[Collection entries]
■ ■ ■ ■ ■ ■ ■
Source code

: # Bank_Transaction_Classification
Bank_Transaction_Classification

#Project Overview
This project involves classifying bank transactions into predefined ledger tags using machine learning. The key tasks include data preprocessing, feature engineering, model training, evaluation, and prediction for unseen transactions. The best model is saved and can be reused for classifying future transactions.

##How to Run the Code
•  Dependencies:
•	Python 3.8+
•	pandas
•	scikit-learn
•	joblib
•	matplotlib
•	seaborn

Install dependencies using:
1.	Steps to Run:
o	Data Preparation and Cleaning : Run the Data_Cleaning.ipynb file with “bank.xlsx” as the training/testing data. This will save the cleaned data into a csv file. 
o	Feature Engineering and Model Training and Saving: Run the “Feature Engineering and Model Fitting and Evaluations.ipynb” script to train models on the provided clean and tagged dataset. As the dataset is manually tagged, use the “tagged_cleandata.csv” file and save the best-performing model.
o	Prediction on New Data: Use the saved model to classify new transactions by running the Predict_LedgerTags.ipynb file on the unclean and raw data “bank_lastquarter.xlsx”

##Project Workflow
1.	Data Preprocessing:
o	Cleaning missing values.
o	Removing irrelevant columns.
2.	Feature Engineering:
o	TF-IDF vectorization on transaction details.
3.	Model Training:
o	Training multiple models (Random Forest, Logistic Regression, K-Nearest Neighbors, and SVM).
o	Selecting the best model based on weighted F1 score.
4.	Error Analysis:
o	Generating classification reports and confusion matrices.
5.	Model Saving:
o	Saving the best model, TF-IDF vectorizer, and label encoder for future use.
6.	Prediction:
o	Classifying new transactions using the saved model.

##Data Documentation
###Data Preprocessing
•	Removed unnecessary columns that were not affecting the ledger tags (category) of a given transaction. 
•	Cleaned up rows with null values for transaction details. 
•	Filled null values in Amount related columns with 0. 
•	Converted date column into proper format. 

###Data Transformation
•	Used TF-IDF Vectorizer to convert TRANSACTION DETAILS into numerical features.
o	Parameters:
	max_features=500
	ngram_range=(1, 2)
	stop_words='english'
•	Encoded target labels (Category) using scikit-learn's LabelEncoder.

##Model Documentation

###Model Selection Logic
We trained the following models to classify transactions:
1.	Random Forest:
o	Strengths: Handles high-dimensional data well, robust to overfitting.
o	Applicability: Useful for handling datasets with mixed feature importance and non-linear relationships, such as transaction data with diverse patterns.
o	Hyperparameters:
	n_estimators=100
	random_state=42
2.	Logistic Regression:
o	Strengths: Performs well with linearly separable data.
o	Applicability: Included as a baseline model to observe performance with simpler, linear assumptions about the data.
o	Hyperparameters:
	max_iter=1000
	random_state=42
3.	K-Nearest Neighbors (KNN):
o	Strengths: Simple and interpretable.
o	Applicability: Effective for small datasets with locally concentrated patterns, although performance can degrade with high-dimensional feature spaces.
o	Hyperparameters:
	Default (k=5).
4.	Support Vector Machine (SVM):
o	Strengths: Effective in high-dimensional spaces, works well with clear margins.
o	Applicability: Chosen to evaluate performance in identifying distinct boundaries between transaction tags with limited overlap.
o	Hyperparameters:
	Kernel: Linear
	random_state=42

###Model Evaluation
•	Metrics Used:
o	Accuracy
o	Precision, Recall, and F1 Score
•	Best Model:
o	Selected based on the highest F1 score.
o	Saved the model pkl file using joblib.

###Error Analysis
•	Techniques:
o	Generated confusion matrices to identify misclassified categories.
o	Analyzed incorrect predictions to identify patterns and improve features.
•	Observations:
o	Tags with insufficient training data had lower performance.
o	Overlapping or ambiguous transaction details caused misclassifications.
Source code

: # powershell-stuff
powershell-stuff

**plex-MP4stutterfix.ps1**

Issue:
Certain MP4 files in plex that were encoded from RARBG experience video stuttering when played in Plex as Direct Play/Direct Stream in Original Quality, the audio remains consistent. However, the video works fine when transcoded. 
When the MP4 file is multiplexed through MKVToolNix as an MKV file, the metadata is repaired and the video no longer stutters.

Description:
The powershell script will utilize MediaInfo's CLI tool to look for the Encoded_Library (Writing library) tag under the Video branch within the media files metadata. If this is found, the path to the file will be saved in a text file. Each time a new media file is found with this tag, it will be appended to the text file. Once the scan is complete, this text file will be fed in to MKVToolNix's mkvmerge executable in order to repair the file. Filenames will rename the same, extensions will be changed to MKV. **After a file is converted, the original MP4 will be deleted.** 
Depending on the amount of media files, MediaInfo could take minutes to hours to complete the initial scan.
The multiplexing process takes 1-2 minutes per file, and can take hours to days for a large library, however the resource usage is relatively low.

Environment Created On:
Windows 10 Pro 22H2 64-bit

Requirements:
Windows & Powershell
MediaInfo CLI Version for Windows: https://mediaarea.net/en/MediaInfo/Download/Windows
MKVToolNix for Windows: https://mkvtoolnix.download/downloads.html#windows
■ ■ ■ ■ ■ ■ ■
### [EXERCISE]
Reproduce only the lines above spanning from the line containing "had lower performance." through the line containing "The powershell script", word for word.

### [THE ANSWER]
o	Tags with insufficient training data had lower performance.
o	Overlapping or ambiguous transaction details caused misclassifications.
Source code

: # powershell-stuff
powershell-stuff

**plex-MP4stutterfix.ps1**

Issue:
Certain MP4 files in plex that were encoded from RARBG experience video stuttering when played in Plex as Direct Play/Direct Stream in Original Quality, the audio remains consistent. However, the video works fine when transcoded. 
When the MP4 file is multiplexed through MKVToolNix as an MKV file, the metadata is repaired and the video no longer stutters.

Description:
The powershell script will utilize MediaInfo's CLI tool to look for the Encoded_Library (Writing library) tag under the Video branch within the media files metadata. If this is found, the path to the file will be saved in a text file. Each time a new media file is found with this tag, it will be appended to the text file. Once the scan is complete, this text file will be fed in to MKVToolNix's mkvmerge executable in order to repair the file. Filenames will rename the same, extensions will be changed to MKV. **After a file is converted, the original MP4 will be deleted.** 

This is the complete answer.